How many woodchucks could a woodchuck chuck? Google may soon be able to finally answer that question for you. Google’s reported roll out of semantic search is causing a lot of buzz. According to a Wall Street Journal report Google will start rolling this technology out over the next few months. But what really is semantic search? I’ll give a brief technical description of these concepts here.
Semantic search is a technology process that infers relationships between things and their properties. It’s a much more powerful analysis (and computationally more difficult task) than simply indexing a webpage based upon the keywords it contains. Semantic search gives deeper meaning and understanding to the words on a page, which can help identify better relevant results and also potentially answer your query directly.
Google hasn’t mentioned how or if semantic search will affect rankings. Initially, it’s likely to be an additional “answer” listing type along with the other universal search results such as videos, images, and news. Most likely showing up for more focused question type queries.
However, the technology has the potential to significantly alter rankings in the long term and potentially alter how we interact with search engines completely. It’s essential, therefore, to understand what semantic search is. There are 3 major components of semantic search. Let’s examine these here.
1. Entities Rule
Semantic search starts with identifying things or more specifically named entities. An entity can be a person, place, corporation, movie, TV show, or even an event.

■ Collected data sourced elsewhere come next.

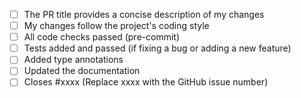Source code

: - [ ] The PR title provides a concise description of my changes
- [ ] My changes follow the project's coding style
- [ ] All code checks passed (pre-commit)
- [ ] Tests added and passed (if fixing a bug or adding a new feature)
- [ ] Added type annotations
- [ ] Updated the documentation
- [ ] Closes #xxxx (Replace xxxx with the GitHub issue number)
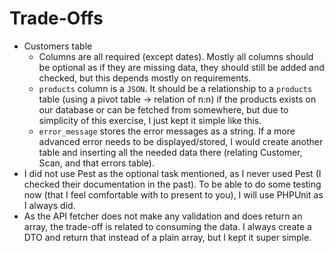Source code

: # Trade-Offs

* Customers table
  * Columns are all required (except dates). Mostly all columns should be optional as if they are missing data, they should still be added and checked, but this depends mostly on requirements.
  * `products` column is a `JSON`. It should be a relationship to a `products` table (using a pivot table -> relation of n:n) if the products exists on our database
  or can be fetched from somewhere, but due to simplicity of this exercise, I just kept it simple like this.
  * `error_message` stores the error messages as a string. If a more advanced error needs to be displayed/stored, I would create another table and inserting all the
  needed data there (relating Customer, Scan, and that errors table).
* I did not use Pest as the optional task mentioned, as I never used Pest (I checked their documentation in the past).
To be able to do some testing now (that I feel comfortable with to present to you), I will use PHPUnit as I always did.
* As the API fetcher does not make any validation and does return an array, the trade-off is related to consuming the data. I always create a DTO and return that instead of a plain array, but I kept it super simple.
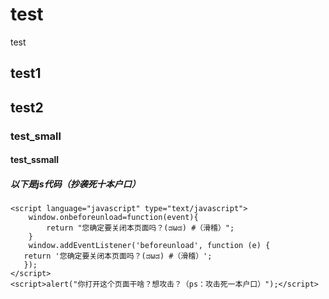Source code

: # test
test
## test1
## test2
### test_small
#### test_ssmall
##### 以下是js代码（抄袭死十本户口）
    <script language="javascript" type="text/javascript">
        window.onbeforeunload=function(event){
            return "您确定要关闭本页面吗？(ಡωಡ) #（滑稽）";
        }
        window.addEventListener('beforeunload', function (e) {
       return '您确定要关闭本页面吗？(ಡωಡ) #（滑稽）';
       });
    </script>
    <script>alert("你打开这个页面干啥？想攻击？（ps：攻击死一本户口）");</script>


<script language="javascript" type="text/javascript">
        window.onbeforeunload=function(event){
            return "您确定要关闭本页面吗？(ಡωಡ) #（滑稽）";
    }
    window.addEventListener('beforeunload', function (e) {
       return '您确定要关闭本页面吗？(ಡωಡ) #（滑稽）';
});

</script>
<script>alert("你打开这个页面干啥？想攻击？（ps：攻击死一本户口）");</script>
            
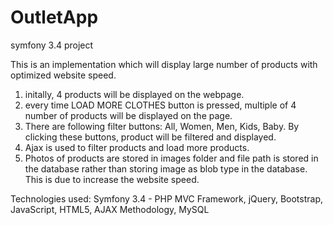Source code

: # OutletApp
symfony 3.4 project

This is an implementation which will display large number of products with optimized website speed. 
1. initally, 4 products will be displayed on the webpage.
2. every time LOAD MORE CLOTHES button is pressed, multiple of 4 number of products will be displayed on the page.
3. There are following filter buttons:
  All, Women, Men, Kids, Baby.
  By clicking these buttons, product will be filtered and displayed.
4. Ajax is used to filter products and load more products.
5. Photos of products are stored in images folder and file path is stored in the database rather than storing image as blob type in the database. This is due to increase the website speed. 
  
Technologies used:
Symfony 3.4 - PHP MVC Framework,
jQuery,
Bootstrap,
JavaScript,
HTML5,
AJAX Methodology,
MySQL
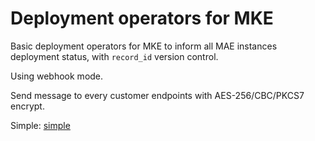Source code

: Deployment operators for MKE
===

Basic deployment operators for MKE to inform all MAE instances deployment status, with `record_id` version control.

Using webhook mode.

Send message to every customer endpoints with AES-256/CBC/PKCS7 encrypt.

Simple: [simple](https://github.com/kocoler/deployment-operators/blob/master/config/samples/apps_v1alpha1_deploymentoperators.yaml)
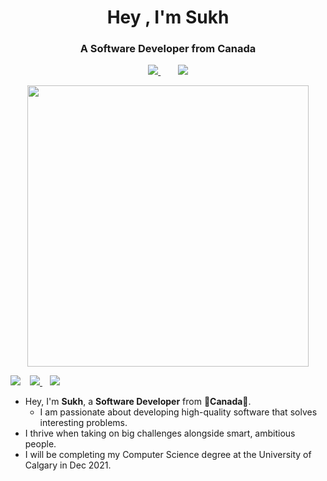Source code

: <h1 align="center">Hey , I'm Sukh</h1>
<h3 align="center">A Software Developer from Canada</h3>

<p align='center' width='450px'>
  <a href="https://www.linkedin.com/in/sukhjot-sekhon/">
    <img src="https://img.shields.io/badge/-Sukh-black?style=for-the-badge&logo=Linkedin" />
  </a>&nbsp;&nbsp;&nbsp;&nbsp;&nbsp;&nbsp;
  <a href="mailto:sukhjot.sekhon@ucalgary.ca">
    <img src="https://img.shields.io/badge/-Say%20Hi!-black?style=for-the-badge&logo=gmail" />
  </a>
  
</p>

<p align='center'>
  <a href="#"><img src="https://github-readme-stats.vercel.app/api?username=sukhjot-sekhon&show_icons=true&theme=radical" width="450"></a>
</p>

<div>
  <img align="left" style="margin-right:15px" src="https://user-images.githubusercontent.com/50682117/111104991-83fbee80-8517-11eb-8948-cffde8b5c689.png">
  <p margin-left:0px>
    <a href="https://www.linkedin.com/in/sukhjot-sekhon/">
      <img src="https://img.shields.io/badge/-LinkedIn-black?style=for-the-badge&logo=Linkedin" />
    </a>
    &nbsp;&nbsp;
    <a href="mailto:sukhjot.sekhon@ucalgary.ca">
      <img src="https://img.shields.io/badge/-Say%20Hi!-black?style=for-the-badge&logo=gmail" />
    </a>
    <br>
  </p>

  * Hey, I'm <b>Sukh</b>, a <b>Software Developer</b> from 🍁<b>Canada</b>🍁.
    - I am passionate about developing high-quality software that solves interesting problems.
  * I thrive when taking on big challenges alongside smart, ambitious people.
  * I will be completing my Computer Science degree at the University of Calgary in Dec 2021.
</div>
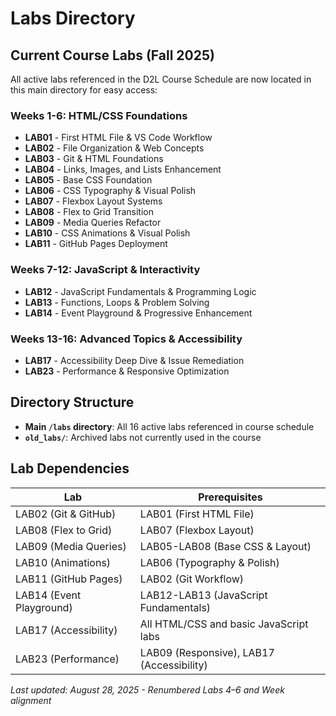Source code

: # Labs Directory

## Current Course Labs (Fall 2025)

All active labs referenced in the D2L Course Schedule are now located in this main directory for easy access:

### Weeks 1-6: HTML/CSS Foundations
- **LAB01** - First HTML File & VS Code Workflow
- **LAB02** - File Organization & Web Concepts  
- **LAB03** - Git & HTML Foundations
- **LAB04** - Links, Images, and Lists Enhancement
- **LAB05** - Base CSS Foundation
- **LAB06** - CSS Typography & Visual Polish
- **LAB07** - Flexbox Layout Systems
- **LAB08** - Flex to Grid Transition
- **LAB09** - Media Queries Refactor
- **LAB10** - CSS Animations & Visual Polish
- **LAB11** - GitHub Pages Deployment

### Weeks 7-12: JavaScript & Interactivity
- **LAB12** - JavaScript Fundamentals & Programming Logic
- **LAB13** - Functions, Loops & Problem Solving
- **LAB14** - Event Playground & Progressive Enhancement

### Weeks 13-16: Advanced Topics & Accessibility
- **LAB17** - Accessibility Deep Dive & Issue Remediation
- **LAB23** - Performance & Responsive Optimization

## Directory Structure
- **Main `/labs` directory**: All 16 active labs referenced in course schedule
- **`old_labs/`**: Archived labs not currently used in the course

## Lab Dependencies
| Lab | Prerequisites |
|-----|---------------|
| LAB02 (Git & GitHub) | LAB01 (First HTML File) |
| LAB08 (Flex to Grid) | LAB07 (Flexbox Layout) |
| LAB09 (Media Queries) | LAB05-LAB08 (Base CSS & Layout) |
| LAB10 (Animations) | LAB06 (Typography & Polish) |
| LAB11 (GitHub Pages) | LAB02 (Git Workflow) |
| LAB14 (Event Playground) | LAB12-LAB13 (JavaScript Fundamentals) |
| LAB17 (Accessibility) | All HTML/CSS and basic JavaScript labs |
| LAB23 (Performance) | LAB09 (Responsive), LAB17 (Accessibility) |

*Last updated: August 28, 2025 - Renumbered Labs 4–6 and Week alignment*
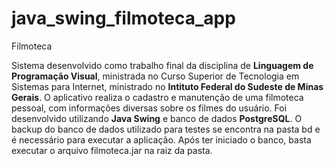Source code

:# java_swing_filmoteca_app
Filmoteca

Sistema desenvolvido como trabalho final da disciplina de <strong>Linguagem de Programação Visual</strong>, ministrada no Curso Superior de Tecnologia em Sistemas para Internet, ministrado no <strong>Intituto Federal do Sudeste de Minas Gerais</strong>.
O aplicativo realiza o cadastro e manutenção de uma filmoteca pessoal, com informações diversas sobre os filmes do usuário. Foi desenvolvido utilizando <strong>Java Swing</strong> e banco de dados <strong>PostgreSQL</strong>.
O backup do banco de dados utilizado para testes se encontra na pasta bd e é necessário para executar a aplicação. Após ter iniciado o banco, basta executar o arquivo filmoteca.jar na raiz da pasta.

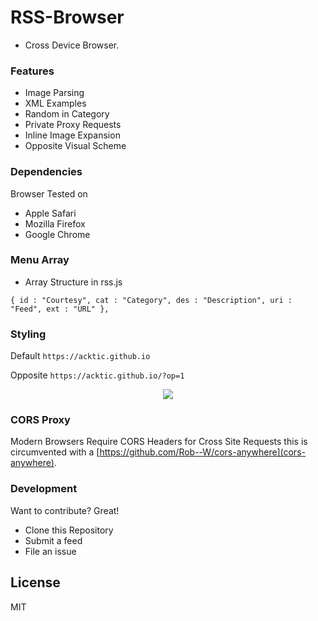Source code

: # RSS-Browser

  - Cross Device Browser.


### Features

* Image Parsing
* XML Examples
* Random in Category
* Private Proxy Requests
* Inline Image Expansion
* Opposite Visual Scheme


### Dependencies

Browser Tested on
* Apple Safari
* Mozilla Firefox
* Google Chrome


### Menu Array

* Array Structure in rss.js

`{ id : "Courtesy", cat : "Category", des : "Description", uri : "Feed", ext : "URL" },`

### Styling

Default
`https://acktic.github.io`

Opposite
`https://acktic.github.io/?op=1`
 
 <p align='center'><img src='https://ackti.files.wordpress.com/2020/01/8197227400950.png'></p>
 
 
### CORS Proxy

Modern Browsers Require CORS Headers for Cross Site Requests this is circumvented with a [https://github.com/Rob--W/cors-anywhere](cors-anywhere).

### Development

Want to contribute? Great!
- Clone this Repository
- Submit a feed
- File an issue

License
----

MIT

For example, “Person:Barak Obama”, “City:New York City”, or “Movie:The Lord of the Rings”. A named entity is a specifically named occurrence of a thing.
The key technology when dealing with entities is a natural language processing (NLP) function known as named entity recognition (NER). This is a process that parses text and identifies any named entities. This can be done from a vocabulary of known names or by using statistical models of sentence parts to detect an entity. NER is not new by any stretch. It’s been a topic of text analytic research for a very long time. There are in fact many open source projects dedicated to this.
Finding and identifying named entities is the basis for semantic search. Google is said to have quietly amassed a database of hundreds of millions of entities, but entities are just a starting point for semantic search.
2. Properties and RDF Triples
Finding and identifying entities is the first step, but the real fun begins when you can determine an entities properties. A property is something that describes the entity. For example, the color “blue” for the sky, “actor” as the profession for Harrison Ford, or 1968 as birth year for Will Smith. The collection of properties describe the entity.
The Resource Description Framework (RDF) is a modeling language that is used to express the properties of entities in a standardized form. This entity/property information forms what is called an RDF statement. RDF statements are expressed in the form of subject-predicate-object, known as an RDF triple. For example:
Andy Warhol : birth place : Pittsburgh, PA
Andy Warhol : profession : Artist
Apple, Inc : product : iPhone
New York, NY : population : 8,391,881
RDF triples add actual information about the entities and constitute a fundamental block of knowledge. It’s important to recognize that the “predicate” is what describes the entity and the object is the value of the predicate. Each entity could have hundreds or even thousands of RDF triples collected from every piece of text that references the entity.
3. Alex, What is a “Knowledge Graph”?
Imagine a vast set of RDF triples extracted from every webpage and database in existence…
Now connect the first entity in the triple to the last entity in the triple. This is surprisingly similar to the way one web page links to another web page. The result is an enormous network of interlinked entities and their properties.
This is called a knowledge graph. A vast interconnected network of entities and referenced properties. Google has quietly amassed this database over the years and seems ready to start using it.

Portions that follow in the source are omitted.